[Task prompt]
Repeat every record exactly, omitting the pictures.
#### Dataset records ####
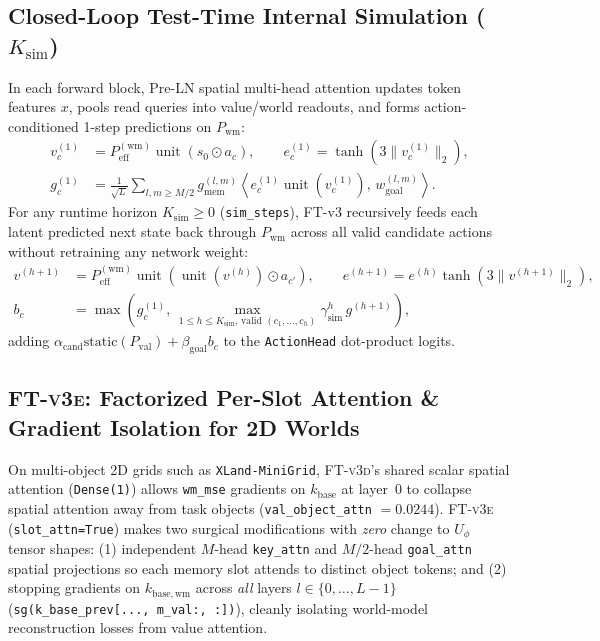 \documentclass[11pt]{article}
\newcommand{\unit}[1]{\operatorname{unit}\!\left(#1\right)}
\newcommand{\Uphi}{U_\phi}
\newcommand{\Pval}{P_{\mathrm{val}}}
\newcommand{\Pwm}{P_{\mathrm{wm}}}
\newcommand{\Ksim}{K_{\mathrm{sim}}}
\newcommand{\ftd}{\textsc{FT-v3d}}
\newcommand{\fte}{\textsc{FT-v3e}}
\begin{document}
\subsection{Closed-Loop Test-Time Internal Simulation (\texorpdfstring{$\Ksim$}{K\_sim})}
In each forward block, Pre-LN spatial multi-head attention updates token features $x$, pools read queries into value/world readouts, and forms action-conditioned 1-step predictions on $\Pwm$:
\begin{align}
v_c^{(1)} &= P_{\text{eff}}^{(\mathrm{wm})} \unit{s_0 \odot a_c}, \qquad
e_c^{(1)} = \tanh\!\left(3\lVert v_c^{(1)} \rVert_2\right), \nonumber \\
g_c^{(1)} &= \frac{1}{\sqrt{L}} \sum_{l, m \ge M/2} g_{\text{mem}}^{(l,m)} \left\langle e_c^{(1)} \unit{v_c^{(1)}},\, w_{\text{goal}}^{(l,m)} \right\rangle.
\label{eq:sim1}
\end{align}
For any runtime horizon $\Ksim \ge 0$ (\texttt{sim\_steps}), FT-v3 recursively feeds each latent predicted next state back through $\Pwm$ across all valid candidate actions without retraining any network weight:
\begin{align}
v^{(h+1)} &= P_{\text{eff}}^{(\mathrm{wm})} \unit{\unit{v^{(h)}} \odot a_{c'}}, \qquad
e^{(h+1)} = e^{(h)} \tanh\!\left(3\lVert v^{(h+1)} \rVert_2\right), \nonumber \\
b_c &= \max\!\left(g_c^{(1)},\, \max_{1 \le h \le \Ksim,\, \text{valid }(c_1,\dots,c_h)} \gamma_{\mathrm{sim}}^h\, g^{(h+1)}\right),
\label{eq:simk}
\end{align}
adding $\alpha_{\text{cand}} \mathrm{static}(\Pval) + \beta_{\text{goal}} b_c$ to the \texttt{ActionHead} dot-product logits.

\subsection{\fte{}: Factorized Per-Slot Attention \& Gradient Isolation for 2D Worlds}
On multi-object 2D grids such as \texttt{XLand-MiniGrid}, \ftd{}'s shared scalar spatial attention (\texttt{Dense(1)}) allows \texttt{wm\_mse} gradients on $k_{\text{base}}$ at layer~0 to collapse spatial attention away from task objects (\texttt{val\_object\_attn} $= 0.0244$). \fte{} (\texttt{slot\_attn=True}) makes two surgical modifications with \emph{zero} change to $\Uphi$ tensor shapes: (1) independent $M$-head \texttt{key\_attn} and $M/2$-head \texttt{goal\_attn} spatial projections so each memory slot attends to distinct object tokens; and (2) stopping gradients on $k_{\mathrm{base},\mathrm{wm}}$ across \emph{all} layers $l \in \{0,\dots,L-1\}$ (\texttt{sg(k\_base\_prev[..., m\_val:, :])}), cleanly isolating world-model reconstruction losses from value attention.
\end{document}
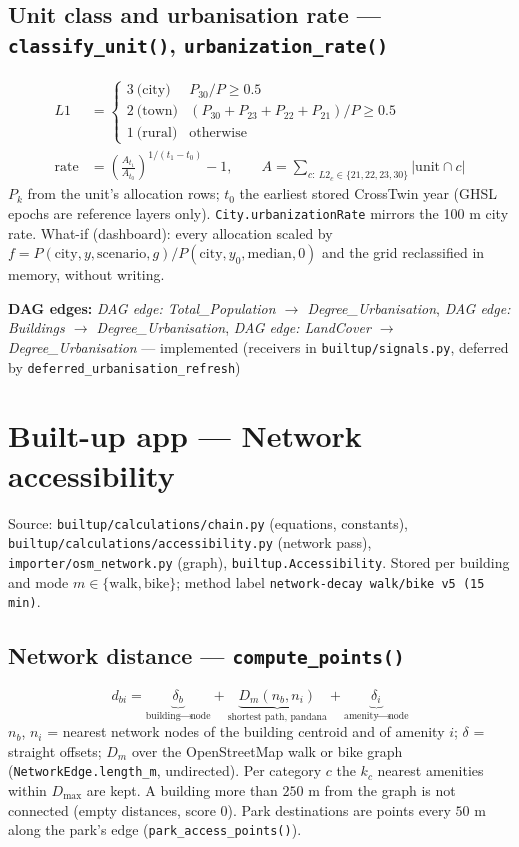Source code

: \documentclass[11pt]{article}
\newcommand{\code}[1]{\texttt{#1}}
\newcommand{\dagedge}[1]{\textit{DAG edge: #1}}
\newcommand{\statusdone}{\textcolor{green!50!black}{implemented}}
\begin{document}
\subsection{Unit class and urbanisation rate --- \code{classify\_unit()}, \code{urbanization\_rate()}}
\begin{align}
  L1 &= \begin{cases} 3\ \text{(city)} & P_{30}/P \ge 0.5 \\ 2\ \text{(town)} & (P_{30}+P_{23}+P_{22}+P_{21})/P \ge 0.5 \\ 1\ \text{(rural)} & \text{otherwise} \end{cases} \\
  \text{rate} &= \left(\frac{A_{t_1}}{A_{t_0}}\right)^{1/(t_1 - t_0)} - 1, \qquad A = \sum_{c:\ L2_c \in \{21,22,23,30\}} |\text{unit} \cap c|
\end{align}
$P_k$ from the unit's allocation rows; $t_0$ the earliest stored CrossTwin year (GHSL epochs are reference layers only). \code{City.urbanizationRate} mirrors the 100 m city rate. What-if (dashboard): every allocation scaled by $f = P(\text{city}, y, \text{scenario}, g) / P(\text{city}, y_0, \text{median}, 0)$ and the grid reclassified in memory, without writing.

\textbf{DAG edges:} \dagedge{Total\_Population $\rightarrow$ Degree\_Urbanisation}, \dagedge{Buildings $\rightarrow$ Degree\_Urbanisation}, \dagedge{LandCover $\rightarrow$ Degree\_Urbanisation} --- \statusdone{} (receivers in \code{builtup/signals.py}, deferred by \code{deferred\_urbanisation\_refresh})

\section{Built-up app --- Network accessibility}
\label{sec:accessibility}
Source: \code{builtup/calculations/chain.py} (equations, constants), \code{builtup/calculations/accessibility.py} (network pass), \code{importer/osm\_network.py} (graph), \code{builtup.Accessibility}. Stored per building and mode $m \in \{\text{walk}, \text{bike}\}$; method label \code{network-decay walk/bike v5 (15 min)}.

\subsection{Network distance --- \code{compute\_points()}}
\begin{equation}
  d_{bi} = \underbrace{\delta_b}_{\text{building}\to\text{node}} + \underbrace{D_m(n_b, n_i)}_{\text{shortest path, pandana}} + \underbrace{\delta_i}_{\text{amenity}\to\text{node}}
\end{equation}
$n_b$, $n_i$ = nearest network nodes of the building centroid and of amenity $i$; $\delta$ = straight offsets; $D_m$ over the OpenStreetMap walk or bike graph (\code{NetworkEdge.length\_m}, undirected). Per category $c$ the $k_c$ nearest amenities within $D_{\max}$ are kept. A building more than $250$ m from the graph is not connected (empty distances, score $0$). Park destinations are points every $50$ m along the park's edge (\code{park\_access\_points()}).
\end{document}
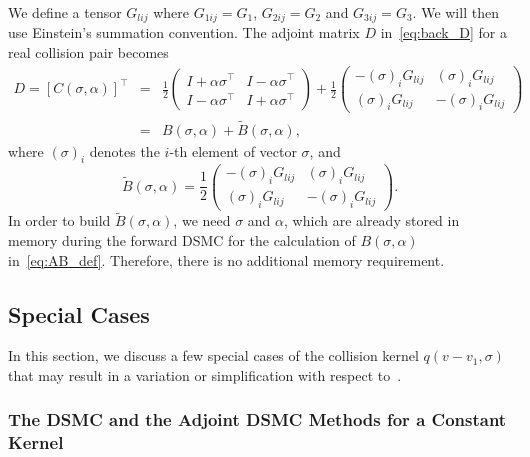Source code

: \documentclass[12pt,nopreprintline]{elsarticle}
\begin{document}
We define a tensor $G_{lij}$ where $G_{1ij} = G_1$, $G_{2ij} = G_2$ and $G_{3ij} = G_3$. We will then use Einstein's summation convention. The adjoint matrix $D$ in~\eqref{eq:back_D} for a real collision pair becomes
\begin{eqnarray}
    D = [C(\sigma, \alpha)]^\top &=& \frac{1}{2} 
 \begin{pmatrix}
 I + \alpha\sigma^\top  &  I - \alpha\sigma^\top \\
  I - \alpha\sigma^\top &  I + \alpha\sigma^\top
\end{pmatrix}  +
\frac{1}{2} 
\begin{pmatrix}
-(\sigma)_i G_{lij}  &  (\sigma)_i G_{lij}  \\
 (\sigma)_i G_{lij}  &  -(\sigma)_i G_{lij} 
\end{pmatrix} 
\nonumber \\
& =& B(\sigma,\alpha)  + \widetilde B(\sigma, \alpha), \label{eq:new D}
\end{eqnarray}
where $(\sigma)_i$ denotes the $i$-th element of vector $\sigma$, and
\begin{equation}\label{eq:tilde B def}
 \widetilde B(\sigma, \alpha) = \frac{1}{2} \begin{pmatrix}
-(\sigma)_i G_{lij}  &  (\sigma)_i G_{lij}  \\
 (\sigma)_i G_{lij}  &  -(\sigma)_i G_{lij} 
 \end{pmatrix}.
\end{equation}
In order to build $\widetilde B(\sigma, \alpha)$, we need $\sigma$ and $\alpha$, which are already stored in memory during the forward DSMC for the calculation of $B(\sigma, \alpha)$ in~\eqref{eq:AB_def}. Therefore, there is no additional memory requirement.





\subsection{Special Cases} \label{subsec:special}
In this section, we discuss a few special cases of the collision kernel $q(v-v_1,\sigma)$ that may result in a variation or simplification with respect to~.

\subsubsection{The DSMC and the Adjoint DSMC Methods for a Constant Kernel}
\end{document}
####
[Answer box]
 \documentclass[11pt]{article}
\newcommand{\unit}[1]{\operatorname{unit}\!\left(#1\right)}
\newcommand{\Uphi}{U_\phi}
\newcommand{\Pval}{P_{\mathrm{val}}}
\newcommand{\Pwm}{P_{\mathrm{wm}}}
\newcommand{\Ksim}{K_{\mathrm{sim}}}
\newcommand{\ftd}{\textsc{FT-v3d}}
\newcommand{\fte}{\textsc{FT-v3e}}
\begin{document}
\subsection{Closed-Loop Test-Time Internal Simulation (\texorpdfstring{$\Ksim$}{K\_sim})}
In each forward block, Pre-LN spatial multi-head attention updates token features $x$, pools read queries into value/world readouts, and forms action-conditioned 1-step predictions on $\Pwm$:
\begin{align}
v_c^{(1)} &= P_{\text{eff}}^{(\mathrm{wm})} \unit{s_0 \odot a_c}, \qquad
e_c^{(1)} = \tanh\!\left(3\lVert v_c^{(1)} \rVert_2\right), \nonumber \\
g_c^{(1)} &= \frac{1}{\sqrt{L}} \sum_{l, m \ge M/2} g_{\text{mem}}^{(l,m)} \left\langle e_c^{(1)} \unit{v_c^{(1)}},\, w_{\text{goal}}^{(l,m)} \right\rangle.
\label{eq:sim1}
\end{align}
For any runtime horizon $\Ksim \ge 0$ (\texttt{sim\_steps}), FT-v3 recursively feeds each latent predicted next state back through $\Pwm$ across all valid candidate actions without retraining any network weight:
\begin{align}
v^{(h+1)} &= P_{\text{eff}}^{(\mathrm{wm})} \unit{\unit{v^{(h)}} \odot a_{c'}}, \qquad
e^{(h+1)} = e^{(h)} \tanh\!\left(3\lVert v^{(h+1)} \rVert_2\right), \nonumber \\
b_c &= \max\!\left(g_c^{(1)},\, \max_{1 \le h \le \Ksim,\, \text{valid }(c_1,\dots,c_h)} \gamma_{\mathrm{sim}}^h\, g^{(h+1)}\right),
\label{eq:simk}
\end{align}
adding $\alpha_{\text{cand}} \mathrm{static}(\Pval) + \beta_{\text{goal}} b_c$ to the \texttt{ActionHead} dot-product logits.

\subsection{\fte{}: Factorized Per-Slot Attention \& Gradient Isolation for 2D Worlds}
On multi-object 2D grids such as \texttt{XLand-MiniGrid}, \ftd{}'s shared scalar spatial attention (\texttt{Dense(1)}) allows \texttt{wm\_mse} gradients on $k_{\text{base}}$ at layer~0 to collapse spatial attention away from task objects (\texttt{val\_object\_attn} $= 0.0244$). \fte{} (\texttt{slot\_attn=True}) makes two surgical modifications with \emph{zero} change to $\Uphi$ tensor shapes: (1) independent $M$-head \texttt{key\_attn} and $M/2$-head \texttt{goal\_attn} spatial projections so each memory slot attends to distinct object tokens; and (2) stopping gradients on $k_{\mathrm{base},\mathrm{wm}}$ across \emph{all} layers $l \in \{0,\dots,L-1\}$ (\texttt{sg(k\_base\_prev[..., m\_val:, :])}), cleanly isolating world-model reconstruction losses from value attention.
\end{document}
Source code

: \documentclass[11pt]{article}
\newcommand{\code}[1]{\texttt{#1}}
\newcommand{\dagedge}[1]{\textit{DAG edge: #1}}
\newcommand{\statusdone}{\textcolor{green!50!black}{implemented}}
\begin{document}
\subsection{Unit class and urbanisation rate --- \code{classify\_unit()}, \code{urbanization\_rate()}}
\begin{align}
  L1 &= \begin{cases} 3\ \text{(city)} & P_{30}/P \ge 0.5 \\ 2\ \text{(town)} & (P_{30}+P_{23}+P_{22}+P_{21})/P \ge 0.5 \\ 1\ \text{(rural)} & \text{otherwise} \end{cases} \\
  \text{rate} &= \left(\frac{A_{t_1}}{A_{t_0}}\right)^{1/(t_1 - t_0)} - 1, \qquad A = \sum_{c:\ L2_c \in \{21,22,23,30\}} |\text{unit} \cap c|
\end{align}
$P_k$ from the unit's allocation rows; $t_0$ the earliest stored CrossTwin year (GHSL epochs are reference layers only). \code{City.urbanizationRate} mirrors the 100 m city rate. What-if (dashboard): every allocation scaled by $f = P(\text{city}, y, \text{scenario}, g) / P(\text{city}, y_0, \text{median}, 0)$ and the grid reclassified in memory, without writing.

\textbf{DAG edges:} \dagedge{Total\_Population $\rightarrow$ Degree\_Urbanisation}, \dagedge{Buildings $\rightarrow$ Degree\_Urbanisation}, \dagedge{LandCover $\rightarrow$ Degree\_Urbanisation} --- \statusdone{} (receivers in \code{builtup/signals.py}, deferred by \code{deferred\_urbanisation\_refresh})

\section{Built-up app --- Network accessibility}
\label{sec:accessibility}
Source: \code{builtup/calculations/chain.py} (equations, constants), \code{builtup/calculations/accessibility.py} (network pass), \code{importer/osm\_network.py} (graph), \code{builtup.Accessibility}. Stored per building and mode $m \in \{\text{walk}, \text{bike}\}$; method label \code{network-decay walk/bike v5 (15 min)}.

\subsection{Network distance --- \code{compute\_points()}}
\begin{equation}
  d_{bi} = \underbrace{\delta_b}_{\text{building}\to\text{node}} + \underbrace{D_m(n_b, n_i)}_{\text{shortest path, pandana}} + \underbrace{\delta_i}_{\text{amenity}\to\text{node}}
\end{equation}
$n_b$, $n_i$ = nearest network nodes of the building centroid and of amenity $i$; $\delta$ = straight offsets; $D_m$ over the OpenStreetMap walk or bike graph (\code{NetworkEdge.length\_m}, undirected). Per category $c$ the $k_c$ nearest amenities within $D_{\max}$ are kept. A building more than $250$ m from the graph is not connected (empty distances, score $0$). Park destinations are points every $50$ m along the park's edge (\code{park\_access\_points()}).
\end{document}
Source code

: \documentclass[12pt,nopreprintline]{elsarticle}
\begin{document}
We define a tensor $G_{lij}$ where $G_{1ij} = G_1$, $G_{2ij} = G_2$ and $G_{3ij} = G_3$. We will then use Einstein's summation convention. The adjoint matrix $D$ in~\eqref{eq:back_D} for a real collision pair becomes
\begin{eqnarray}
    D = [C(\sigma, \alpha)]^\top &=& \frac{1}{2} 
 \begin{pmatrix}
 I + \alpha\sigma^\top  &  I - \alpha\sigma^\top \\
  I - \alpha\sigma^\top &  I + \alpha\sigma^\top
\end{pmatrix}  +
\frac{1}{2} 
\begin{pmatrix}
-(\sigma)_i G_{lij}  &  (\sigma)_i G_{lij}  \\
 (\sigma)_i G_{lij}  &  -(\sigma)_i G_{lij} 
\end{pmatrix} 
\nonumber \\
& =& B(\sigma,\alpha)  + \widetilde B(\sigma, \alpha), \label{eq:new D}
\end{eqnarray}
where $(\sigma)_i$ denotes the $i$-th element of vector $\sigma$, and
\begin{equation}\label{eq:tilde B def}
 \widetilde B(\sigma, \alpha) = \frac{1}{2} \begin{pmatrix}
-(\sigma)_i G_{lij}  &  (\sigma)_i G_{lij}  \\
 (\sigma)_i G_{lij}  &  -(\sigma)_i G_{lij} 
 \end{pmatrix}.
\end{equation}
In order to build $\widetilde B(\sigma, \alpha)$, we need $\sigma$ and $\alpha$, which are already stored in memory during the forward DSMC for the calculation of $B(\sigma, \alpha)$ in~\eqref{eq:AB_def}. Therefore, there is no additional memory requirement.





\subsection{Special Cases} \label{subsec:special}
In this section, we discuss a few special cases of the collision kernel $q(v-v_1,\sigma)$ that may result in a variation or simplification with respect to~.

\subsubsection{The DSMC and the Adjoint DSMC Methods for a Constant Kernel}
\end{document}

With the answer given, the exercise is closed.